TASK REQUIREMENTS:
In the entries below, every line that contains "corresponding" must be located and copied.

Top of THE DATA

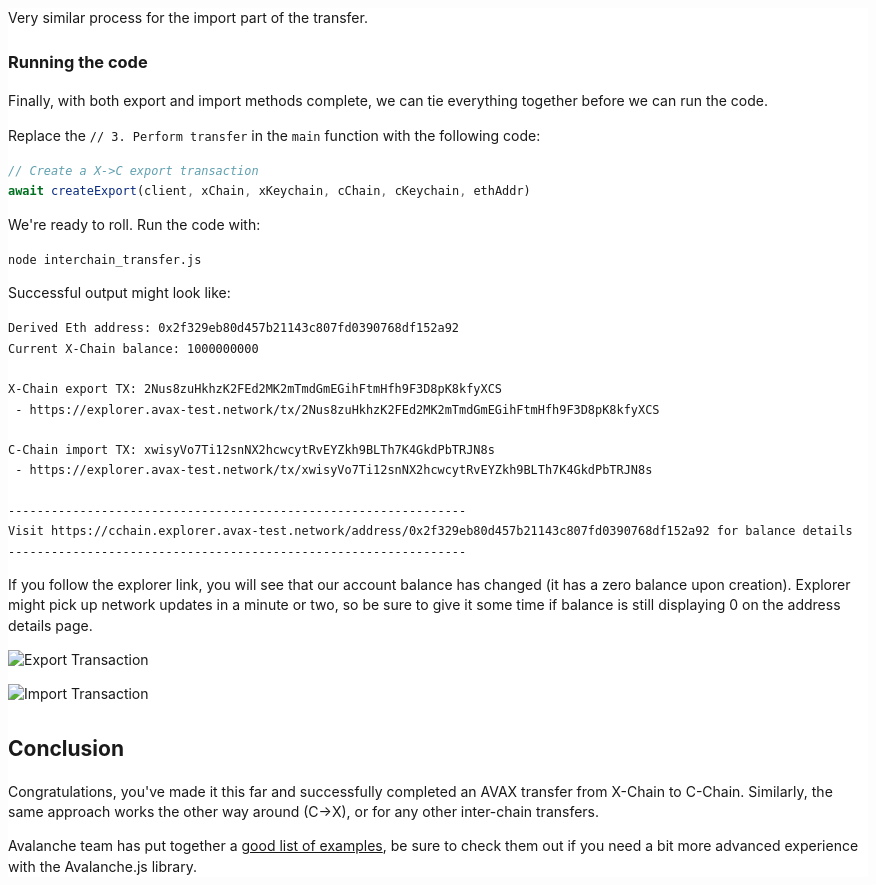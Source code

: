 Very similar process for the import part of the transfer.

### Running the code

Finally, with both export and import methods complete, we can tie everything together before we can run the code.

Replace the `// 3. Perform transfer` in the `main` function with the following code:

```javascript
// Create a X->C export transaction
await createExport(client, xChain, xKeychain, cChain, cKeychain, ethAddr)
```

We're ready to roll. Run the code with:

```bash
node interchain_transfer.js
```

Successful output might look like:

```log
Derived Eth address: 0x2f329eb80d457b21143c807fd0390768df152a92
Current X-Chain balance: 1000000000

X-Chain export TX: 2Nus8zuHkhzK2FEd2MK2mTmdGmEGihFtmHfh9F3D8pK8kfyXCS
 - https://explorer.avax-test.network/tx/2Nus8zuHkhzK2FEd2MK2mTmdGmEGihFtmHfh9F3D8pK8kfyXCS

C-Chain import TX: xwisyVo7Ti12snNX2hcwcytRvEYZkh9BLTh7K4GkdPbTRJN8s
 - https://explorer.avax-test.network/tx/xwisyVo7Ti12snNX2hcwcytRvEYZkh9BLTh7K4GkdPbTRJN8s

----------------------------------------------------------------
Visit https://cchain.explorer.avax-test.network/address/0x2f329eb80d457b21143c807fd0390768df152a92 for balance details
----------------------------------------------------------------
```

If you follow the explorer link, you will see that our account balance has changed \(it has a zero balance upon creation\). Explorer might pick up network updates in a minute or two, so be sure to give it some time if balance is still displaying 0 on the address details page.

![Export Transaction](../../../../.gitbook/assets/screen-shot-2021-03-11-at-10.24.55-pm.png)

![Import Transaction](../../../../.gitbook/assets/screen-shot-2021-03-11-at-10.25.23-pm.png)

## Conclusion

Congratulations, you've made it this far and successfully completed an AVAX transfer from X-Chain to C-Chain. Similarly, the same approach works the other way around \(C-&gt;X\), or for any other inter-chain transfers.

Avalanche team has put together a [good list of examples](https://github.com/ava-labs/avalanchejs/tree/master/examples/avm), be sure to check them out if you need a bit more advanced experience with the Avalanche.js library.
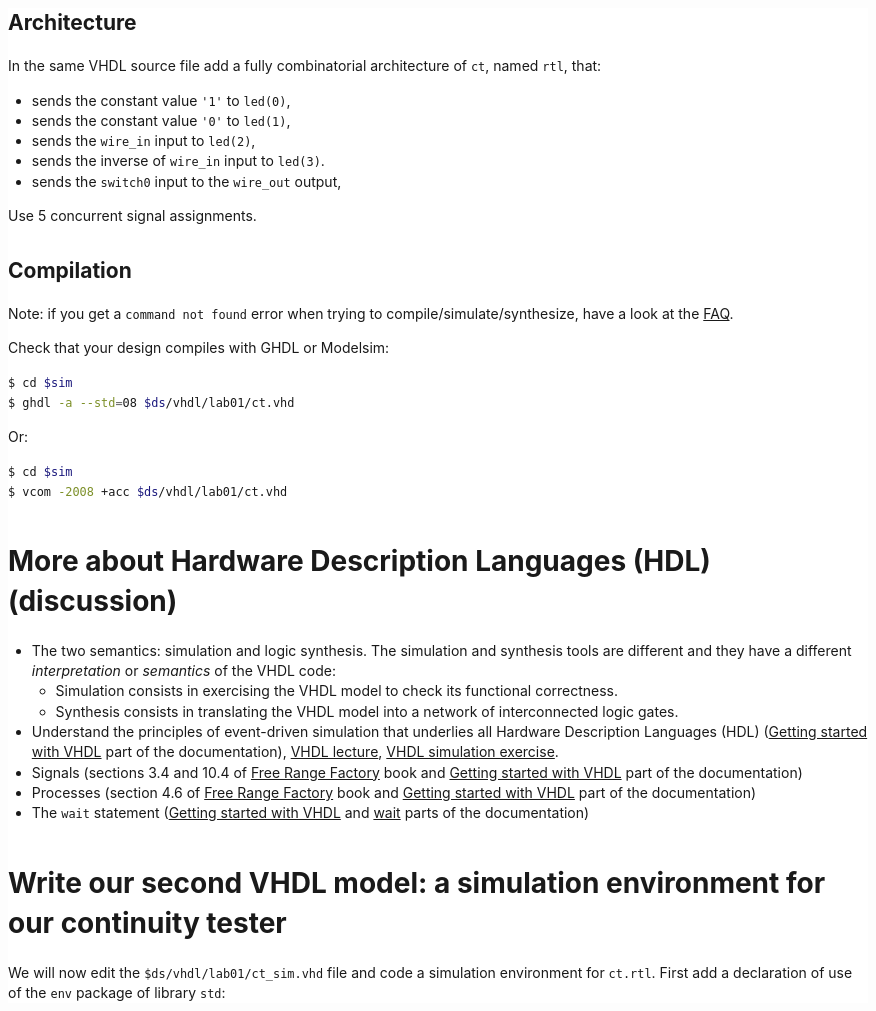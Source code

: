 ## Architecture

In the same VHDL source file add a fully combinatorial architecture of `ct`, named `rtl`, that:

* sends the constant value `'1'` to `led(0)`,
* sends the constant value `'0'` to `led(1)`,
* sends the `wire_in` input to `led(2)`,
* sends the inverse of `wire_in` input to `led(3)`.
* sends the `switch0` input to the `wire_out` output,

Use 5 concurrent signal assignments.

## Compilation

Note: if you get a `command not found` error when trying to compile/simulate/synthesize, have a look at the [FAQ].

Check that your design compiles with GHDL or Modelsim:

```bash
$ cd $sim
$ ghdl -a --std=08 $ds/vhdl/lab01/ct.vhd
```

Or:

```bash
$ cd $sim
$ vcom -2008 +acc $ds/vhdl/lab01/ct.vhd
```

# More about Hardware Description Languages (HDL) (discussion)

- The two semantics: simulation and logic synthesis.
  The simulation and synthesis tools are different and they have a different _interpretation_ or _semantics_ of the VHDL code:
  * Simulation consists in exercising the VHDL model to check its functional correctness.
  * Synthesis consists in translating the VHDL model into a network of interconnected logic gates.
- Understand the principles of event-driven simulation that underlies all Hardware Description Languages (HDL) ([Getting started with VHDL] part of the documentation), [VHDL lecture], [VHDL simulation exercise].
- Signals (sections 3.4 and 10.4 of [Free Range Factory] book and [Getting started with VHDL] part of the documentation)
- Processes (section 4.6 of [Free Range Factory] book and [Getting started with VHDL] part of the documentation)
- The `wait` statement ([Getting started with VHDL] and [wait] parts of the documentation)

# Write our second VHDL model: a simulation environment for our continuity tester

We will now edit the `$ds/vhdl/lab01/ct_sim.vhd` file and code a simulation environment for `ct.rtl`.
First add a declaration of use of the `env` package of library `std`:


[1]: ../../images/ct-fig.png
[Zybo reference manual]: ../../doc/data/zybo_rm.pdf
[Zybo schematics]: ../../doc/data/zybo_sch.pdf
[zybo.md]: ../../zybo.md
[Notifications]: https://gitlab.eurecom.fr/-/profile/notifications
[GitLab pipelines page]: https://gitlab.eurecom.fr/renaud.pacalet/ds/pipelines
[EURECOM GitLab web site]: https://gitlab.eurecom.fr/
[Free Range Factory]: ../../doc/data/free_range_vhdl.pdf
[Getting started with VHDL]: ../../doc/data/getting-started-with-vhdl.md
[Digital hardware design using VHDL in a nutshell]: ../../doc/data/digital-hardware-design-using-vhdl-in-a-nutshell.md
[VHDL simulation]: ../../doc/data/vhdl-simulation.md
[wait]: ../../doc/data/wait.md
[TCL]: https://www.tcl.tk/about/language.html
[FAQ]: ../../FAQ.md
[VHDL lecture]: ../../doc/data/vhdl_course.pdf
[VHDL simulation exercise]: ../../doc/data/vhdl_simulator_exercise.pdf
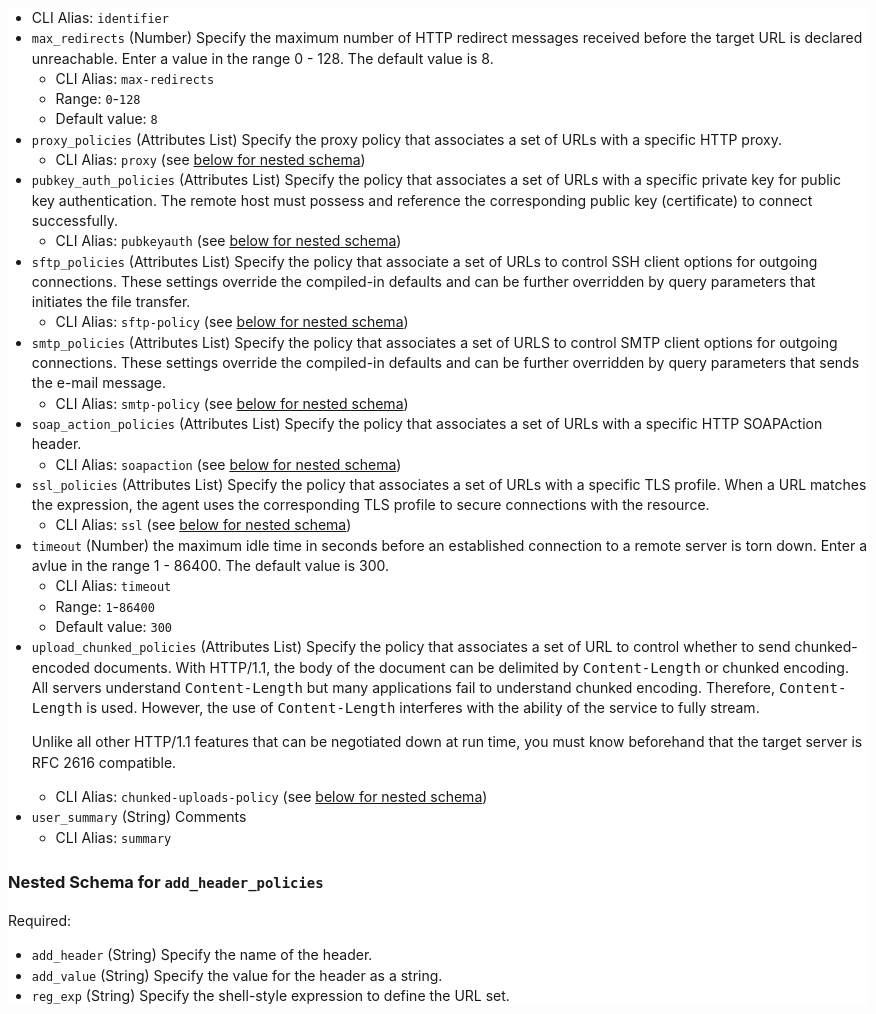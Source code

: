   - CLI Alias: `identifier`
- `max_redirects` (Number) Specify the maximum number of HTTP redirect messages received before the target URL is declared unreachable. Enter a value in the range 0 - 128. The default value is 8.
  - CLI Alias: `max-redirects`
  - Range: `0`-`128`
  - Default value: `8`
- `proxy_policies` (Attributes List) Specify the proxy policy that associates a set of URLs with a specific HTTP proxy.
  - CLI Alias: `proxy` (see [below for nested schema](#nestedatt--proxy_policies))
- `pubkey_auth_policies` (Attributes List) Specify the policy that associates a set of URLs with a specific private key for public key authentication. The remote host must possess and reference the corresponding public key (certificate) to connect successfully.
  - CLI Alias: `pubkeyauth` (see [below for nested schema](#nestedatt--pubkey_auth_policies))
- `sftp_policies` (Attributes List) Specify the policy that associate a set of URLs to control SSH client options for outgoing connections. These settings override the compiled-in defaults and can be further overridden by query parameters that initiates the file transfer.
  - CLI Alias: `sftp-policy` (see [below for nested schema](#nestedatt--sftp_policies))
- `smtp_policies` (Attributes List) Specify the policy that associates a set of URLS to control SMTP client options for outgoing connections. These settings override the compiled-in defaults and can be further overridden by query parameters that sends the e-mail message.
  - CLI Alias: `smtp-policy` (see [below for nested schema](#nestedatt--smtp_policies))
- `soap_action_policies` (Attributes List) Specify the policy that associates a set of URLs with a specific HTTP SOAPAction header.
  - CLI Alias: `soapaction` (see [below for nested schema](#nestedatt--soap_action_policies))
- `ssl_policies` (Attributes List) Specify the policy that associates a set of URLs with a specific TLS profile. When a URL matches the expression, the agent uses the corresponding TLS profile to secure connections with the resource.
  - CLI Alias: `ssl` (see [below for nested schema](#nestedatt--ssl_policies))
- `timeout` (Number) the maximum idle time in seconds before an established connection to a remote server is torn down. Enter a avlue in the range 1 - 86400. The default value is 300.
  - CLI Alias: `timeout`
  - Range: `1`-`86400`
  - Default value: `300`
- `upload_chunked_policies` (Attributes List) Specify the policy that associates a set of URL to control whether to send chunked-encoded documents. With HTTP/1.1, the body of the document can be delimited by <tt>Content-Length</tt> or chunked encoding. All servers understand <tt>Content-Length</tt> but many applications fail to understand chunked encoding. Therefore, <tt>Content-Length</tt> is used. However, the use of <tt>Content-Length</tt> interferes with the ability of the service to fully stream. <p>Unlike all other HTTP/1.1 features that can be negotiated down at run time, you must know beforehand that the target server is RFC 2616 compatible.</p>
  - CLI Alias: `chunked-uploads-policy` (see [below for nested schema](#nestedatt--upload_chunked_policies))
- `user_summary` (String) Comments
  - CLI Alias: `summary`

<a id="nestedatt--add_header_policies"></a>
### Nested Schema for `add_header_policies`

Required:

- `add_header` (String) Specify the name of the header.
- `add_value` (String) Specify the value for the header as a string.
- `reg_exp` (String) Specify the shell-style expression to define the URL set.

Bottom of THE DATA

TASK RESULT:
- `pubkey_auth_policies` (Attributes List) Specify the policy that associates a set of URLs with a specific private key for public key authentication. The remote host must possess and reference the corresponding public key (certificate) to connect successfully.
- `ssl_policies` (Attributes List) Specify the policy that associates a set of URLs with a specific TLS profile. When a URL matches the expression, the agent uses the corresponding TLS profile to secure connections with the resource.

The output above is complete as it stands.